Non penso che sia esagerato dire che gli anni novanta sono stati un periodo mediocre per i Metallica. Certo, hanno pubblicato Load (e il suo compagno, Reload) ma altrimenti la loro produzione da The Black Album del 1991 è stata limitata a un album di cover e alcuni album dal vivo (uno con una sinfonia!). Voglio dire, nessuno si aspettava che questi ragazzi mantenessero il ritmo frenetico dei classici che ci hanno benedetto durante gli anni '80, ma avevano chiaramente bisogno di un'infusione di energia creativa mentre il nuovo millennio cominciava.
Per me, lo stato visibilmente fratturato del gruppo mentre si dirigevano verso queste sessioni di registrazione/terapia sollevava la domanda «Perché rimanere insieme?» A questo punto, tutti avevano accumulato così tanti pesi e astio negli ultimi 20 anni che stavano raggiungendo una massa critica, con i cineasti che catturavano alcuni momenti veramente delicati. In un gruppo come questo, come sai quando è il momento di mollare? Quando sei così immerso in una cosa come questi tre ragazzi, con tutta un'organizzazione che riposa sulle tue spalle, come vedi oltre il momento difficile in cui sei e guardi avanti a un futuro in cui le cose stanno funzionando? A volte quello che pensi sia un ostacolo potrebbe in realtà essere un'opportunità per uscire mentre è ancora possibile. Per i Metallica invece, attraverso una combinazione di terapia di gruppo, un approccio significativamente più democratico alla scrittura delle canzoni, un leader appena sobrio e un nuovo bassista, hanno usato quell'ostacolo come trampolino di lancio per quella che sarebbe stata la seconda (terza?) fase della loro carriera.
I registi Joe Berlinger e Bruce Sinofsky compiono un'impresa notevole con Some Kind of Monster. Ecco un film che avrebbe potuto facilmente prendere una piega intellettualmente pretenziosa e trasformarsi in niente più di una masturbazione seriosa o in un This Is Spinal Tap di vita reale in cui la band sarebbe stata il bersaglio delle risate. Invece, c'è abbastanza umanità in mostra da tutte le parti coinvolte al punto che ti identifichi davvero con questi ragazzi mentre combattono attraverso il plateau creativo che tende a colpire gli artisti che diventano selvaggiamente famosi in giovane età per poi iniziare a formare famiglie.
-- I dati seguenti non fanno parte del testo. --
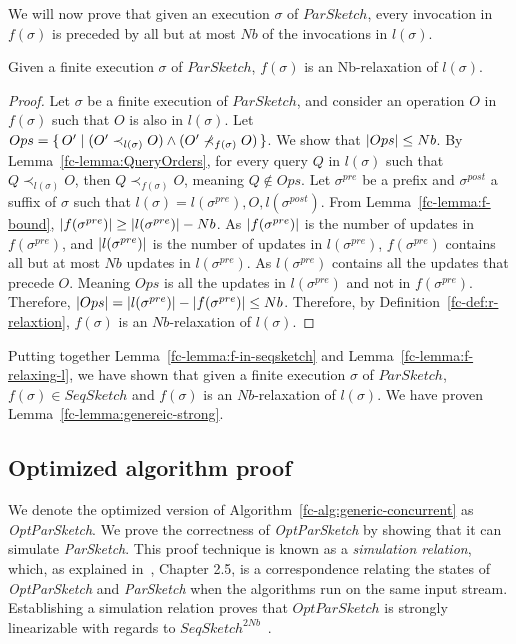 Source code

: We will now prove that given an execution $\sigma$ of $ParSketch$, every invocation in $f(\sigma)$
is preceded by all but at most $Nb$ of the invocations in $l(\sigma)$.
\begin{lemma}
    Given a finite execution $\sigma$ of $ParSketch$, $f(\sigma)$ is an Nb-relaxation of $l(\sigma)$.
    \label{fc-lemma:f-relaxing-l}
\end{lemma}
\begin{proof}
    Let $\sigma$ be a finite execution of $ParSketch$, and consider an operation $O$ in $f(\sigma)$
    such that $O$ is also in $l(\sigma)$. Let $Ops = \{\,O' \mid (O' \prec_{l(\sigma)} O) \wedge (O' \nprec_{f(\sigma)} O)\,\}$.
    We show that $\lvert Ops\rvert \leq Nb$.
    By Lemma~\ref{fc-lemma:QueryOrders}, for every query $Q$ in $l(\sigma)$ such that $Q \prec_{l(\sigma)} O$,
    then $Q \prec_{f(\sigma)} O$, meaning $Q \notin Ops$.
    Let $\sigma^{pre}$ be a prefix and $\sigma^{post}$ a suffix of $\sigma$ such that
    $l(\sigma)=l(\sigma^{pre}),O,l(\sigma^{post})$. From Lemma~\ref{fc-lemma:f-bound}, $\lvert f(\sigma^{pre})\rvert \geq \lvert l(\sigma^{pre})\rvert - Nb$.
    As $\lvert f(\sigma^{pre})\rvert$ is the number of updates in $f(\sigma^{pre})$, and $\lvert l(\sigma^{pre})\rvert$ is the number of updates
    in $l(\sigma^{pre})$, $f(\sigma^{pre})$ contains all but at most $Nb$ updates in $l(\sigma^{pre})$. As $l(\sigma^{pre})$
    contains all the updates that precede $O$. Meaning $Ops$ is all the updates in $l(\sigma^{pre})$ and not in
    $f(\sigma^{pre})$. Therefore, $\lvert Ops\rvert = \lvert l(\sigma^{pre})\rvert - \lvert f(\sigma^{pre})\rvert \leq Nb$.
    Therefore, by Definition~\ref{fc-def:r-relaxtion}, $f(\sigma)$ is an $Nb$-relaxation of $l(\sigma)$.
\end{proof}

Putting together Lemma~\ref{fc-lemma:f-in-seqsketch} and Lemma~\ref{fc-lemma:f-relaxing-l}, we have shown that
given a finite execution $\sigma$ of $ParSketch$, $f(\sigma) \in SeqSketch$ and $f(\sigma)$ is an $Nb$-relaxation
of $l(\sigma)$. We have proven Lemma~\ref{fc-lemma:genereic-strong}.

\subsection{Optimized algorithm proof}
\label{fc-subsec:Optimised-algorithm-proof}
We denote the optimized version of Algorithm~\ref{fc-alg:generic-concurrent} as \emph{OptParSketch}. 
We prove the correctness of \emph{OptParSketch} by showing that it can simulate  \emph{ParSketch}. 
This proof technique is known as   a \emph{simulation relation}, which, as explained in~\cite{lynch1996distributed}, Chapter 2.5, 
is a correspondence relating the states of \emph{OptParSketch} and \emph{ParSketch} when the algorithms run on the same input stream. 
Establishing a simulation relation proves that $OptParSketch$ is strongly linearizable with regards to 
$SeqSketch^{2Nb}$~\cite{10.1016/j.tcs.2010.09.021,attiya2019putting}.

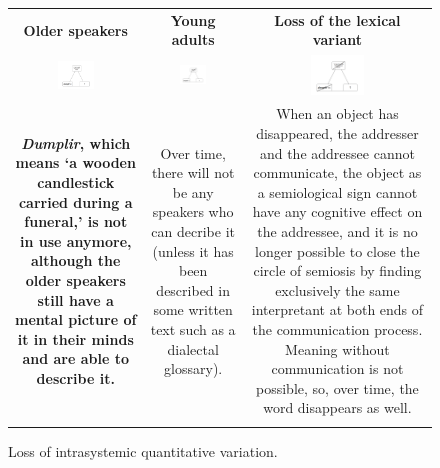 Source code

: \documentclass[output=paper]{LSP/langsci}
\begin{document}
\begin{figure}
\begin{tabular}{ccc}
\lsptoprule
{\bfseries Older speakers} & {\bfseries Young adults} &
\begin{minipage}[t]{0.3\textwidth}{\bfseries Loss of the lexical variant}\end{minipage}\\
\includegraphics[width=0.3\textwidth]{illustrations/skevin_fig21} &
\includegraphics[width=0.3\textwidth]{illustrations/skevin_fig22} &
\includegraphics[width=0.3\textwidth]{illustrations/skevin_fig23}\\
\begin{minipage}[t]{0.3\textwidth}{\bfseries \textit{Dumplir}, which means `a wooden candlestick carried during a funeral,' is not in use anymore, although the older speakers still have a mental picture of it in their minds and are able to describe it.}\end{minipage} & 
\begin{minipage}[t]{0.3\textwidth}Over time, there will not be any speakers who  can decribe it (unless it has been described in some written text such as a dialectal glossary).\end{minipage} & 
\begin{minipage}[t]{0.3\textwidth}When an object has disappeared, the addresser and the addressee cannot communicate, the object as a semiological sign cannot have any cognitive effect on the addressee, and it is no longer possible to close the circle of semiosis by finding exclusively the same interpretant at both ends of the communication process. Meaning without communication is not possible, so, over time, the word disappears as well.\end{minipage}\\
\lspbottomrule
\end{tabular}
\label{fig:2}
\caption{Loss of intrasystemic quantitative variation.}
\end{figure}
\end{document}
È questo perfetto equilibrio di schiettezza emotiva, pur abbracciando il bombastico nucleo del metal dei Metallica, che rende Some Kind of Monster una visione indispensabile.
Chris Lay è uno scrittore freelance, archivista e commesso in un negozio di dischi che vive a Madison, WI. Il primo CD che ha comprato per sé è stata la colonna sonora di Dumb & Dumber quando aveva dodici anni, e da allora le cose sono solo migliorate.